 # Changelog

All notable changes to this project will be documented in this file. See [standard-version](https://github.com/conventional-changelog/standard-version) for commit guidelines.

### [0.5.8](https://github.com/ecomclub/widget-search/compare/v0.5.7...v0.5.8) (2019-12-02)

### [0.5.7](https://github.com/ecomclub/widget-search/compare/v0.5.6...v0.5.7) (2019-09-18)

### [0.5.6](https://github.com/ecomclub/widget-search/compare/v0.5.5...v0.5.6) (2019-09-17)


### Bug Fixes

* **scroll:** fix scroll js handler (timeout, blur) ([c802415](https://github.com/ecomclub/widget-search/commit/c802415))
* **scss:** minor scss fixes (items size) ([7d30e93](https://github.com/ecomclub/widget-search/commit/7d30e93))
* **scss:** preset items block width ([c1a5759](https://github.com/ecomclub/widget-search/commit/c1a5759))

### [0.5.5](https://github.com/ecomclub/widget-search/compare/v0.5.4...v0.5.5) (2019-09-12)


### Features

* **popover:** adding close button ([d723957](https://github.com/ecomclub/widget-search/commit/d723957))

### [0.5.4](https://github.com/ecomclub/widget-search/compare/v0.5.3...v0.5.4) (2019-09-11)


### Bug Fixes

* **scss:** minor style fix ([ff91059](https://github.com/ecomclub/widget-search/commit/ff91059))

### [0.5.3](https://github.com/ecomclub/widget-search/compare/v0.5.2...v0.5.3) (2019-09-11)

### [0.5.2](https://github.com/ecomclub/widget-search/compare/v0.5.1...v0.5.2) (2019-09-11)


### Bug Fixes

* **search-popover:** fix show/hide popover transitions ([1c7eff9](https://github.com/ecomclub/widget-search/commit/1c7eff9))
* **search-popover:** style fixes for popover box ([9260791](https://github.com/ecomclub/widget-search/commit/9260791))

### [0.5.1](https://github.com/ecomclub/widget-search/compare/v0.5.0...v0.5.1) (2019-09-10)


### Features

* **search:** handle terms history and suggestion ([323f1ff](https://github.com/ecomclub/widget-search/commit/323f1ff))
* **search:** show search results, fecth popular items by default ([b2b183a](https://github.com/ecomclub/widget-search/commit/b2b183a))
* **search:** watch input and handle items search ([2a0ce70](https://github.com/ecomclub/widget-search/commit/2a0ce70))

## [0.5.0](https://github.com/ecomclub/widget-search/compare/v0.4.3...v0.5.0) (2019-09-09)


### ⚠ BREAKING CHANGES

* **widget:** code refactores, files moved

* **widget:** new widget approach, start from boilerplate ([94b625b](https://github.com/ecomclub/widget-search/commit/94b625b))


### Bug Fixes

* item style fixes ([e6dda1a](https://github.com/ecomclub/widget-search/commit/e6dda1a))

================

### Task goal
Only the number is wanted: how many lines in the entries above include the word "show"?

### Output
2